Analytics
Adverse impact analysis and bias auditing
Adverse impact is what happens when a selection process that mentions no protected characteristic screens out a protected group anyway. It is the ordinary case, not the exotic one, and it is discoverable in your own data long before it is discoverable by anyone else.
Rule computed continuously, not annually
Selection-rate evidence for the required bias audit
Audit trail on every score and recommendation
The 4/5ths rule, precisely
The Uniform Guidelines on Employee Selection Procedures (1978) provide a rule of thumb: compute the selection rate for each group, identify the group with the highest rate, and divide every other group's rate by it. A ratio below 0.8 is treated as evidence of adverse impact warranting investigation.
It is a screening heuristic, not a legal standard, and it is unstable in small samples — a single hiring decision can swing the ratio across the threshold in a pipeline of forty. TalentSpark reports the ratio alongside the sample size and a statistical significance test, because a ratio of 0.72 on eleven candidates means nothing and a ratio of 0.79 on nine hundred means a great deal.
Why annual audits find problems too late
By the time an annual audit surfaces a disparity, you have made a year of decisions on the process that produced it. The disparity is now a pattern, the pattern is documented, and every individual decision inside it is harder to defend than it would have been in isolation.
Continuous monitoring changes the posture from discovery to prevention. Selection rates recompute as candidates move through the pipeline, and drift raises a flag while the sample is still small enough to interrogate.
The regulatory picture
Three regimes matter to most customers, and they are converging on the same requirement: produce records showing what your system did and why.

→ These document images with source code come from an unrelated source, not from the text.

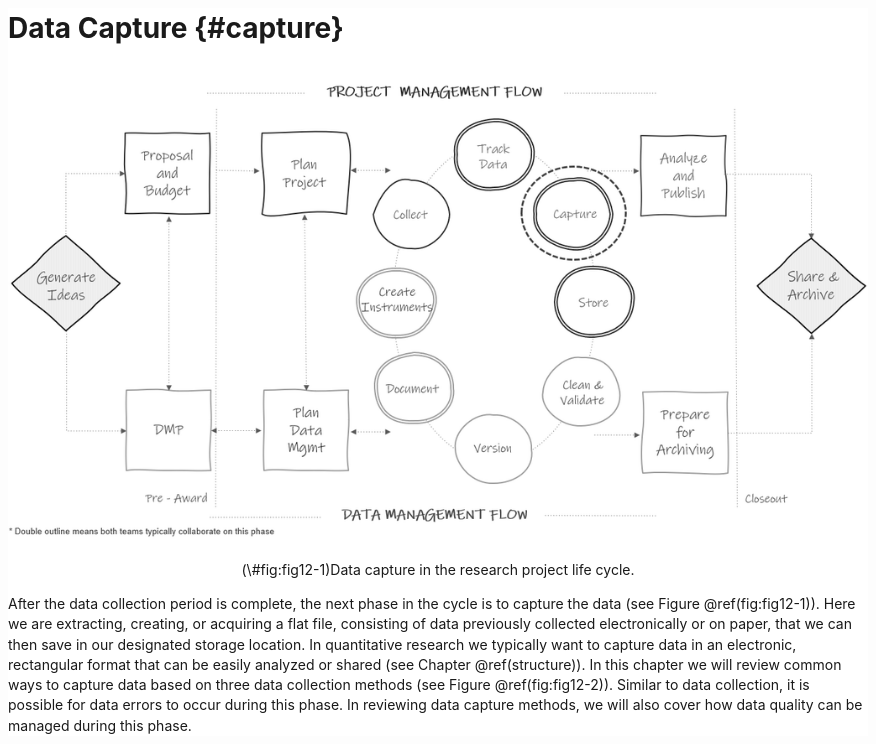 # Data Capture {#capture}

<div class="figure" style="text-align: center">
<img src="img/fig12-1.PNG" alt="Data capture in the research project life cycle." width="100%" />
<p class="caption">(\#fig:fig12-1)Data capture in the research project life cycle.</p>
</div>

After the data collection period is complete, the next phase in the cycle is to capture the data (see Figure \@ref(fig:fig12-1)). Here we are extracting, creating, or acquiring a flat file, consisting of data previously collected electronically or on paper, that we can then save in our designated storage location. In quantitative research we typically want to capture data in an electronic, rectangular format that can be easily analyzed or shared (see Chapter \@ref(structure)). In this chapter we will review common ways to capture data based on three data collection methods (see Figure \@ref(fig:fig12-2)). Similar to data collection, it is possible for data errors to occur during this phase.  In reviewing data capture methods, we will also cover how data quality can be managed during this phase.

<div class="figure" style="text-align: center">
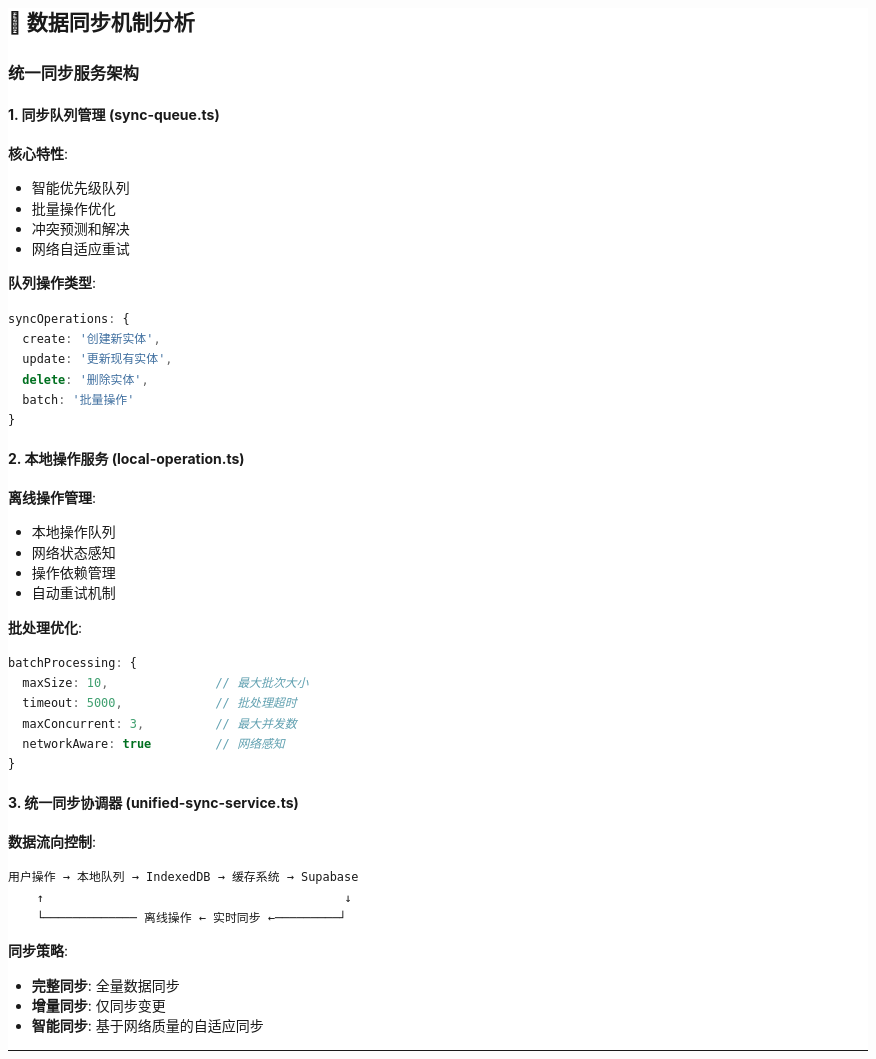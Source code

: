 
## 🔄 数据同步机制分析

### 统一同步服务架构

#### 1. 同步队列管理 (sync-queue.ts)

**核心特性**:
- 智能优先级队列
- 批量操作优化
- 冲突预测和解决
- 网络自适应重试

**队列操作类型**:
```typescript
syncOperations: {
  create: '创建新实体',
  update: '更新现有实体',
  delete: '删除实体',
  batch: '批量操作'
}
```

#### 2. 本地操作服务 (local-operation.ts)

**离线操作管理**:
- 本地操作队列
- 网络状态感知
- 操作依赖管理
- 自动重试机制

**批处理优化**:
```typescript
batchProcessing: {
  maxSize: 10,               // 最大批次大小
  timeout: 5000,             // 批处理超时
  maxConcurrent: 3,          // 最大并发数
  networkAware: true         // 网络感知
}
```

#### 3. 统一同步协调器 (unified-sync-service.ts)

**数据流向控制**:
```
用户操作 → 本地队列 → IndexedDB → 缓存系统 → Supabase
    ↑                                          ↓
    └───────────── 离线操作 ← 实时同步 ←─────────┘
```

**同步策略**:
- **完整同步**: 全量数据同步
- **增量同步**: 仅同步变更
- **智能同步**: 基于网络质量的自适应同步

---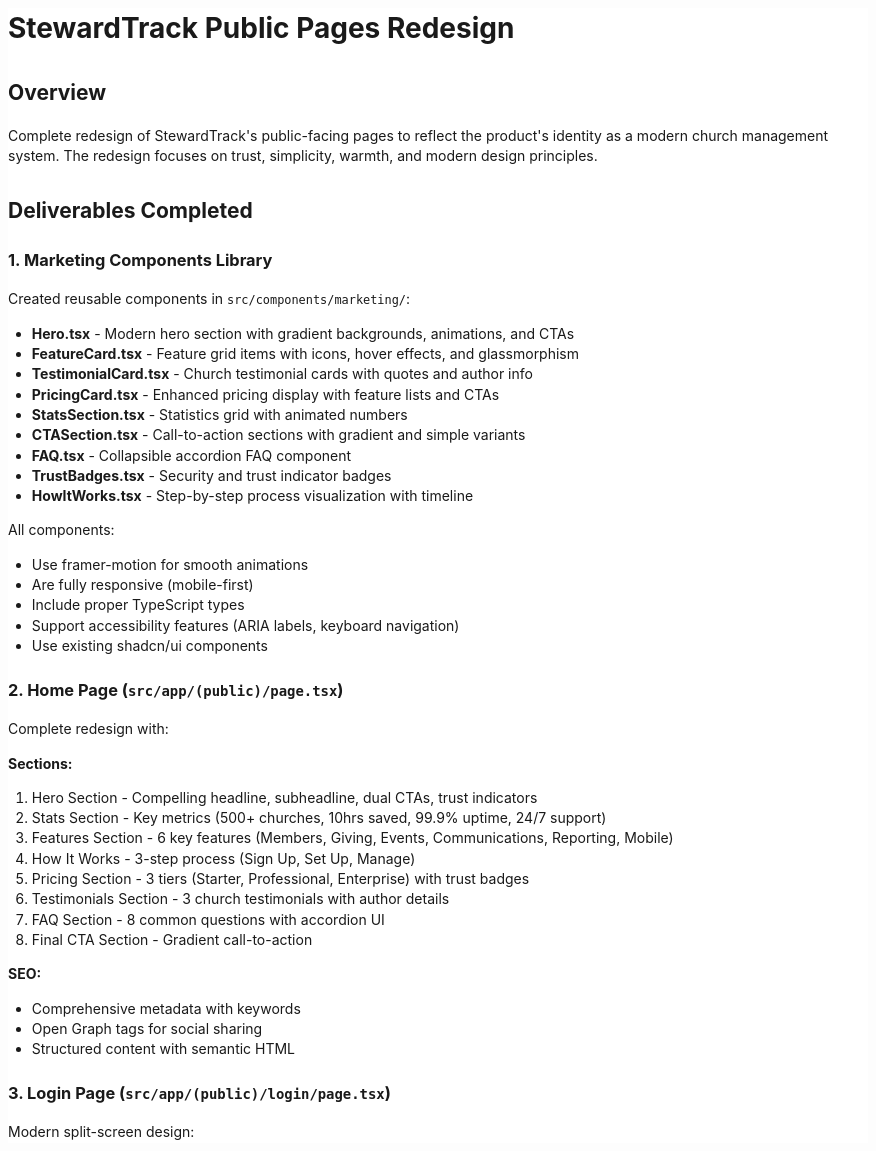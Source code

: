 # StewardTrack Public Pages Redesign

## Overview
Complete redesign of StewardTrack's public-facing pages to reflect the product's identity as a modern church management system. The redesign focuses on trust, simplicity, warmth, and modern design principles.

## Deliverables Completed

### 1. Marketing Components Library
Created reusable components in `src/components/marketing/`:

- **Hero.tsx** - Modern hero section with gradient backgrounds, animations, and CTAs
- **FeatureCard.tsx** - Feature grid items with icons, hover effects, and glassmorphism
- **TestimonialCard.tsx** - Church testimonial cards with quotes and author info
- **PricingCard.tsx** - Enhanced pricing display with feature lists and CTAs
- **StatsSection.tsx** - Statistics grid with animated numbers
- **CTASection.tsx** - Call-to-action sections with gradient and simple variants
- **FAQ.tsx** - Collapsible accordion FAQ component
- **TrustBadges.tsx** - Security and trust indicator badges
- **HowItWorks.tsx** - Step-by-step process visualization with timeline

All components:
- Use framer-motion for smooth animations
- Are fully responsive (mobile-first)
- Include proper TypeScript types
- Support accessibility features (ARIA labels, keyboard navigation)
- Use existing shadcn/ui components

### 2. Home Page (`src/app/(public)/page.tsx`)
Complete redesign with:

**Sections:**
1. Hero Section - Compelling headline, subheadline, dual CTAs, trust indicators
2. Stats Section - Key metrics (500+ churches, 10hrs saved, 99.9% uptime, 24/7 support)
3. Features Section - 6 key features (Members, Giving, Events, Communications, Reporting, Mobile)
4. How It Works - 3-step process (Sign Up, Set Up, Manage)
5. Pricing Section - 3 tiers (Starter, Professional, Enterprise) with trust badges
6. Testimonials Section - 3 church testimonials with author details
7. FAQ Section - 8 common questions with accordion UI
8. Final CTA Section - Gradient call-to-action

**SEO:**
- Comprehensive metadata with keywords
- Open Graph tags for social sharing
- Structured content with semantic HTML

### 3. Login Page (`src/app/(public)/login/page.tsx`)
Modern split-screen design:
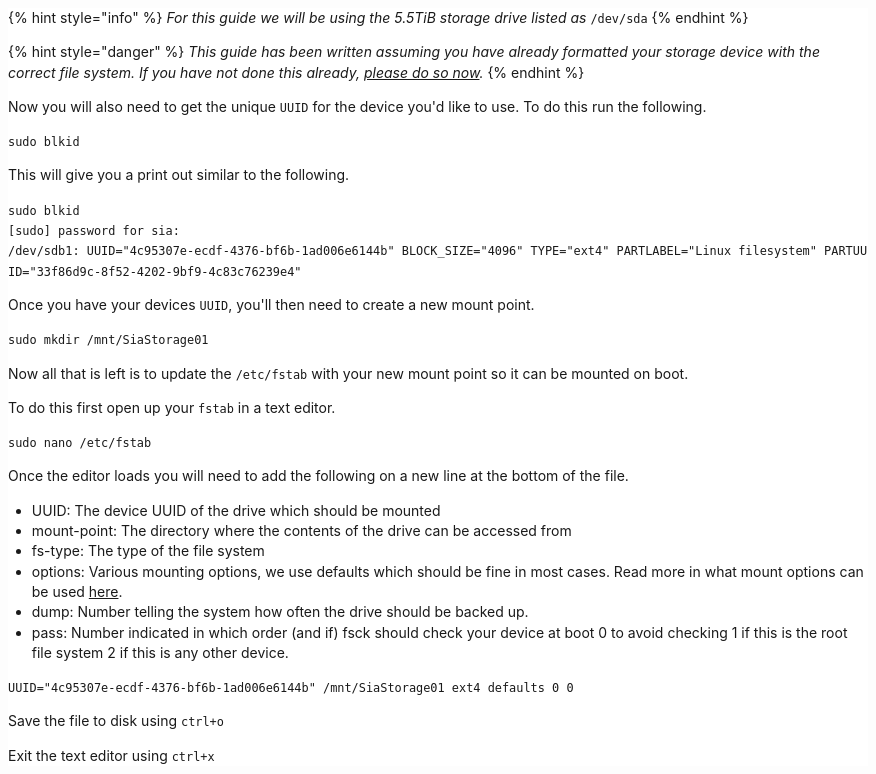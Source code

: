 {% hint style="info" %}
_For this guide we will be using the 5.5TiB storage drive listed as_ `/dev/sda`
{% endhint %}

{% hint style="danger" %}
_This guide has been written assuming you have already formatted your storage device with the correct file system. If you have not done this already,_ [_please do so now_](../host-setup/advanced/formatting-storage.md#linux-cli)_._
{% endhint %}

Now you will also need to get the unique `UUID` for the device you'd like to use. To do this run the following.

```
sudo blkid
```

This will give you a print out similar to the following.

```
sudo blkid
[sudo] password for sia: 
/dev/sdb1: UUID="4c95307e-ecdf-4376-bf6b-1ad006e6144b" BLOCK_SIZE="4096" TYPE="ext4" PARTLABEL="Linux filesystem" PARTUUID="33f86d9c-8f52-4202-9bf9-4c83c76239e4"
```

Once you have your devices `UUID`, you'll then need to create a new mount point.

```
sudo mkdir /mnt/SiaStorage01
```

Now all that is left is to update the `/etc/fstab` with your new mount point so it can be mounted on boot.

To do this first open up your `fstab` in a text editor.

```
sudo nano /etc/fstab
```

Once the editor loads you will need to add the following on a new line at the bottom of the file.

* UUID: The device UUID of the drive which should be mounted
* mount-point: The directory where the contents of the drive can be accessed from
* fs-type: The type of the file system
* options: Various mounting options, we use defaults which should be fine in most cases. Read more in what mount options can be used [here](https://en.wikipedia.org/wiki/Fstab).
* dump: Number telling the system how often the drive should be backed up.
* pass: Number indicated in which order (and if) fsck should check your device at boot 0 to avoid checking 1 if this is the root file system 2 if this is any other device.

```
UUID="4c95307e-ecdf-4376-bf6b-1ad006e6144b" /mnt/SiaStorage01 ext4 defaults 0 0
```

Save the file to disk using `ctrl+o`

Exit the text editor using `ctrl+x`
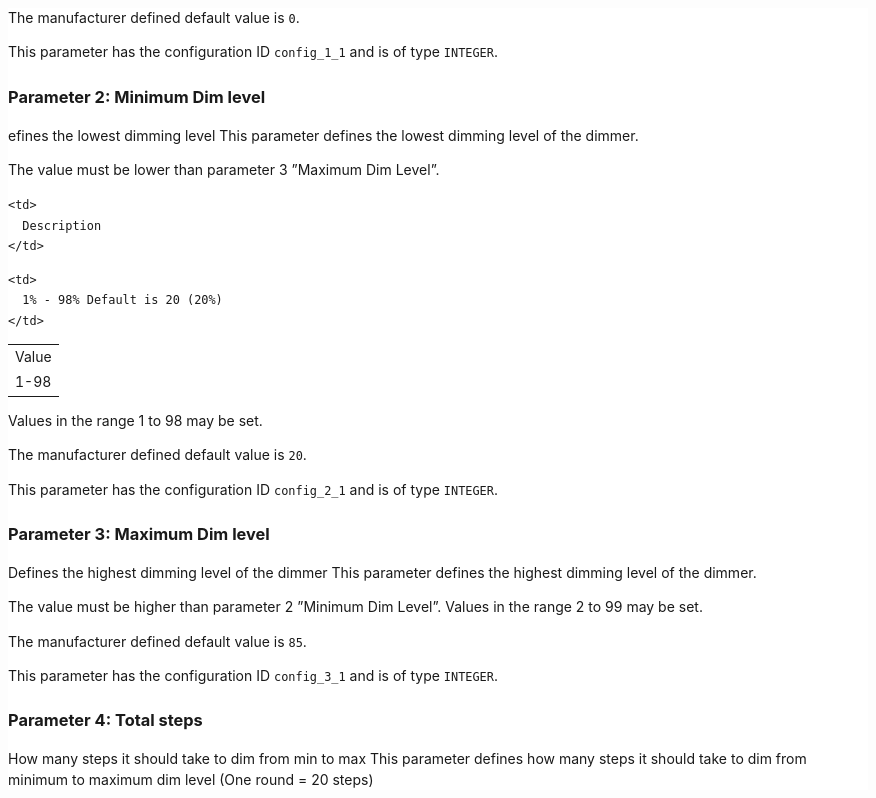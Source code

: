 The manufacturer defined default value is ```0```.

This parameter has the configuration ID ```config_1_1``` and is of type ```INTEGER```.


### Parameter 2: Minimum Dim level

efines the lowest dimming level
This parameter defines the lowest dimming level of the dimmer.

The value must be lower than parameter 3 ”Maximum Dim Level”. 

<table>
  <tr>
    <td>
      Value
    </td>
    
    <td>
      Description
    </td>
  </tr>
  
  <tr>
    <td>
      1-98
    </td>
    
    <td>
      1% - 98% Default is 20 (20%)
    </td>
  </tr>
</table>
Values in the range 1 to 98 may be set.

The manufacturer defined default value is ```20```.

This parameter has the configuration ID ```config_2_1``` and is of type ```INTEGER```.


### Parameter 3: Maximum Dim level

Defines the highest dimming level of the dimmer
This parameter defines the highest dimming level of the dimmer.

The value must be higher than parameter 2 ”Minimum Dim Level”.
Values in the range 2 to 99 may be set.

The manufacturer defined default value is ```85```.

This parameter has the configuration ID ```config_3_1``` and is of type ```INTEGER```.


### Parameter 4: Total steps

How many steps it should take to dim from min to max
This parameter defines how many steps it should take to dim from minimum to maximum dim level (One round = 20 steps)
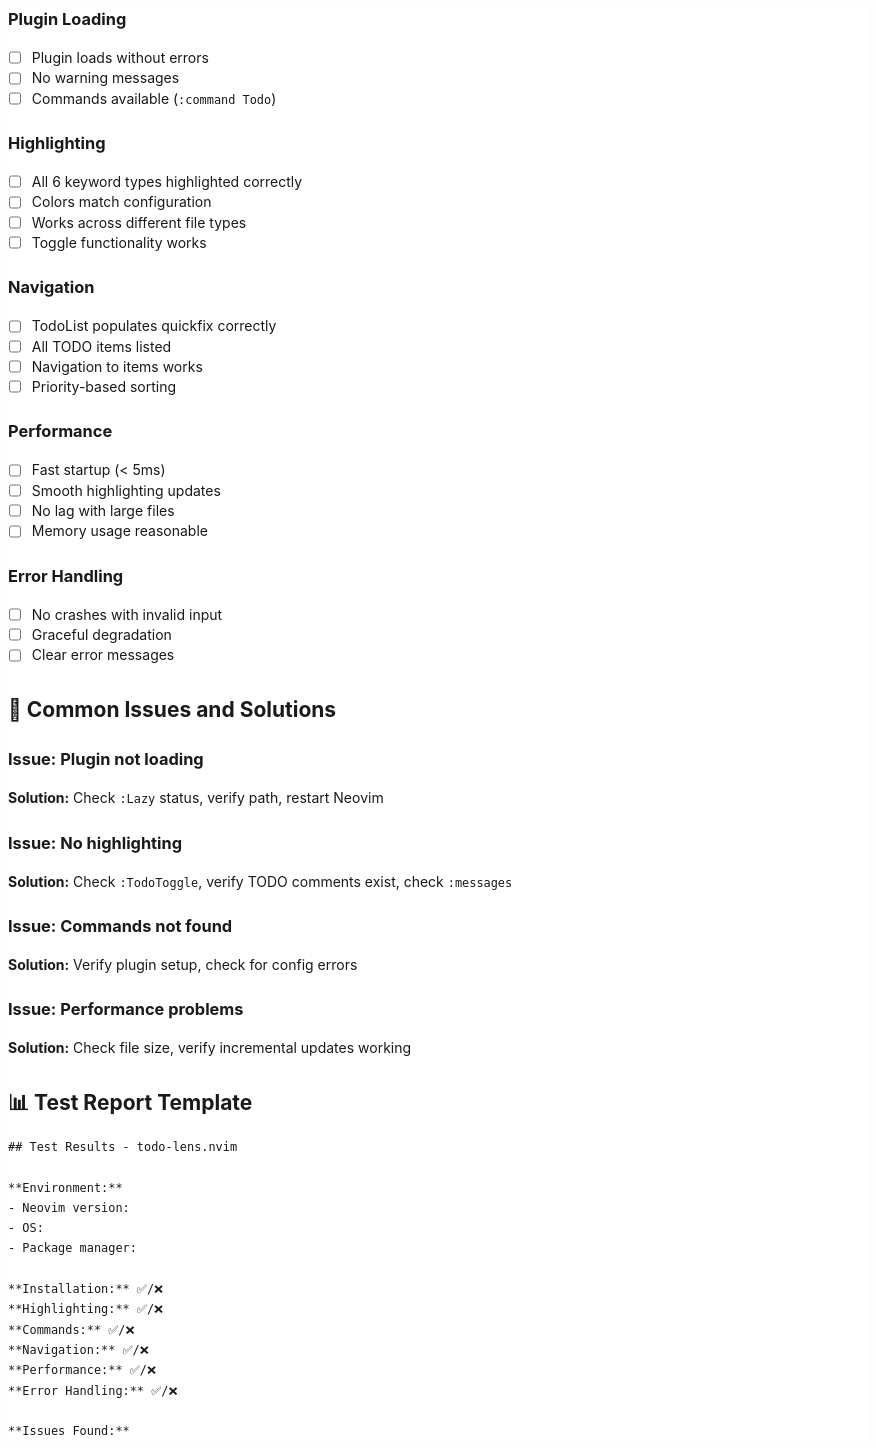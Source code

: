 ### Plugin Loading
- [ ] Plugin loads without errors
- [ ] No warning messages
- [ ] Commands available (`:command Todo`)

### Highlighting
- [ ] All 6 keyword types highlighted correctly
- [ ] Colors match configuration
- [ ] Works across different file types
- [ ] Toggle functionality works

### Navigation
- [ ] TodoList populates quickfix correctly
- [ ] All TODO items listed
- [ ] Navigation to items works
- [ ] Priority-based sorting

### Performance
- [ ] Fast startup (< 5ms)
- [ ] Smooth highlighting updates
- [ ] No lag with large files
- [ ] Memory usage reasonable

### Error Handling
- [ ] No crashes with invalid input
- [ ] Graceful degradation
- [ ] Clear error messages

## 🐛 Common Issues and Solutions

### Issue: Plugin not loading
**Solution:** Check `:Lazy` status, verify path, restart Neovim

### Issue: No highlighting
**Solution:** Check `:TodoToggle`, verify TODO comments exist, check `:messages`

### Issue: Commands not found
**Solution:** Verify plugin setup, check for config errors

### Issue: Performance problems
**Solution:** Check file size, verify incremental updates working

## 📊 Test Report Template

```
## Test Results - todo-lens.nvim

**Environment:**
- Neovim version: 
- OS: 
- Package manager: 

**Installation:** ✅/❌
**Highlighting:** ✅/❌  
**Commands:** ✅/❌
**Navigation:** ✅/❌
**Performance:** ✅/❌
**Error Handling:** ✅/❌

**Issues Found:**
```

- Uniform Guidelines (US, 1978) — job-relatedness and business necessity where adverse impact exists; the 4/5ths rule as the investigative trigger
- NYC Local Law 144 (2023) — annual independent bias audit of automated employment decision tools, published summary, candidate notice ten business days before use
- EU AI Act — employment and worker management AI is high-risk; risk management, data governance, human oversight, transparency and record-keeping obligations attach
What a defensible record looks like
Content validity evidence linking each assessed construct to a job analysis. Selection rates by protected group, computed on the live pipeline with sample sizes attached. A per-decision log capturing the scores, the flags, the generated recommendation and the human who decided.
TalentSpark produces all of it as a by-product of ordinary use, because a compliance artefact assembled retrospectively is an artefact you are asking someone to trust. One assembled continuously is evidence.
Frequently asked questions
Is the 4/5ths rule a law?
No. It is a rule of thumb in the Uniform Guidelines on Employee Selection Procedures used by US enforcement agencies as a trigger for further scrutiny. Courts apply statistical tests rather than the ratio alone, which is why TalentSpark reports both.
Does adverse impact mean we are discriminating?
Not by itself. It means the process produces disparate outcomes, which shifts the burden to demonstrating that the selection procedure is job-related and consistent with business necessity. A valid, job-related instrument can lawfully produce adverse impact; an unvalidated one is indefensible.
Does TalentSpark perform our Local Law 144 bias audit?
No — the law requires an independent auditor. TalentSpark produces the selection-rate and impact-ratio data that auditor needs, in the format the law specifies for publication.
Which protected categories do you monitor?
Whichever you collect and are lawfully permitted to process in your jurisdiction. Race, ethnicity, sex and age are configured by default in the US; EU deployments typically restrict this substantially, and the platform enforces your configuration.